Quick Notes

Things that came on the way

Google Bigtable

Bigtable is Google’s distributed key value data storage system which can scale thousands of machines storing petabytes of data.

  • Provides a simple data model that supports dynamic control over data layouts and formats unlike relational data model
  • Allows clients to reason about the locality properties of the data represented in the underlying storage
  • Data in indexed by row and column names that can be arbitrary strings
  • Data is treated as a uninterpreted strings but clients can serialize data in various forms into these strings
  • Its schema lets clients to dynamically control whether the data need to be served out of disk or memory

Data Model

Data is stored as a multi-dimensional sorted map which is sparsely populated and distributed across multiple nodes. The map is indexed by row key, column name and timestamp and value in the map is an uninterpreted array of bytes.

Row keys are arbitrary strings and every read/write operation is atomic regardless of the number of columns of the row involved in the operation.
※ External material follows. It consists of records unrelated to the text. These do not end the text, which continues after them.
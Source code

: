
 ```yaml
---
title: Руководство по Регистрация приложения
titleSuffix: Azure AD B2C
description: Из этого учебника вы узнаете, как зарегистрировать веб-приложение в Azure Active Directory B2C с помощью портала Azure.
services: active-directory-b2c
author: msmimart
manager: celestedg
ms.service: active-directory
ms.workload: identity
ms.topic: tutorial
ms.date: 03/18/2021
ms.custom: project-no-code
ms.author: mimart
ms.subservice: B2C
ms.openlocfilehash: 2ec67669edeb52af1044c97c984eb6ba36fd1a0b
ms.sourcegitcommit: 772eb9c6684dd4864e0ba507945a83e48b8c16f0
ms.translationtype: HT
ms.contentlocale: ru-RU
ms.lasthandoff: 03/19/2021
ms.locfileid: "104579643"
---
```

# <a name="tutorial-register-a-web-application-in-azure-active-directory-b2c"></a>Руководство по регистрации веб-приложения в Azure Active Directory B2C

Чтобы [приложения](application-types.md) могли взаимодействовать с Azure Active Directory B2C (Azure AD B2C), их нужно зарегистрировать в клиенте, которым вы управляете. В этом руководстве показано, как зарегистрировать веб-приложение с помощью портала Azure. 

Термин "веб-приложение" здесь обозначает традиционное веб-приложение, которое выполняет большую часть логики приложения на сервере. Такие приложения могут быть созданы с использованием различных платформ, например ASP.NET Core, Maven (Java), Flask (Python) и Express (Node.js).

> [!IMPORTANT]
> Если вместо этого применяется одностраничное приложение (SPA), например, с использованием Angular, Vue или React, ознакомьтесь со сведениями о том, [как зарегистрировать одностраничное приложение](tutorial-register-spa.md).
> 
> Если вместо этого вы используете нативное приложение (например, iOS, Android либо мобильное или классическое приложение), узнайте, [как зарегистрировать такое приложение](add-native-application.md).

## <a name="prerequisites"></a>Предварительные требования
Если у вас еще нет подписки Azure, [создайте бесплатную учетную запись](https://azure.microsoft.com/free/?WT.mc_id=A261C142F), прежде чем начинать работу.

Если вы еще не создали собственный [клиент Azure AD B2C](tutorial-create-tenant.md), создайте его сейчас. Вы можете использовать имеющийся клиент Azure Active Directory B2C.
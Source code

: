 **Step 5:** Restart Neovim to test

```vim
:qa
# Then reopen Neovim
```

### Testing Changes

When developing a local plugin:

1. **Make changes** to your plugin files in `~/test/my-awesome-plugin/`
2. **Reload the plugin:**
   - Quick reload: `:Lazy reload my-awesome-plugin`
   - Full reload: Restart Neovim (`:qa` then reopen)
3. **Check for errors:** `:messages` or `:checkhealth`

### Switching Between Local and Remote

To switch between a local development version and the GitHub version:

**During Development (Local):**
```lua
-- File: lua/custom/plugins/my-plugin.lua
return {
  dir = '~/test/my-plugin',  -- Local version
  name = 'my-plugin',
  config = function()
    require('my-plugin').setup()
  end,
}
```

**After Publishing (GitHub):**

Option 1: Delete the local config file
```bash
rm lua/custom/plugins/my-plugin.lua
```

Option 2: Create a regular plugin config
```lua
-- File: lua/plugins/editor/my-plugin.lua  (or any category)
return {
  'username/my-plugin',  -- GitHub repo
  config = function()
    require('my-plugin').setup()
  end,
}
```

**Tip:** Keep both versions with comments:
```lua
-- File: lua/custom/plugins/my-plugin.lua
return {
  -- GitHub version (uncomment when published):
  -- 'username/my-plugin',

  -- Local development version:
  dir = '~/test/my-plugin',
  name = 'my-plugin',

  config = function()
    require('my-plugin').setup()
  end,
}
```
Rows are stored in lexicographical order by row keys are partitioned by row range dynamically. Each row range is called a tablet and is the unit of distribution and load balancing. Client operation on a range of rows will involve only a small set of machines where the tablets for the range is stored.

Column keys are grouped into sets called column families which forms the basic unit for access control and it need to be created before storing any column value. The column key is named using the syntax “family name:column name” and all the columns in a column family is compressed together when enabled. The number of columns in a table is unbounded but the number of columns in a column family can be in the hundreds.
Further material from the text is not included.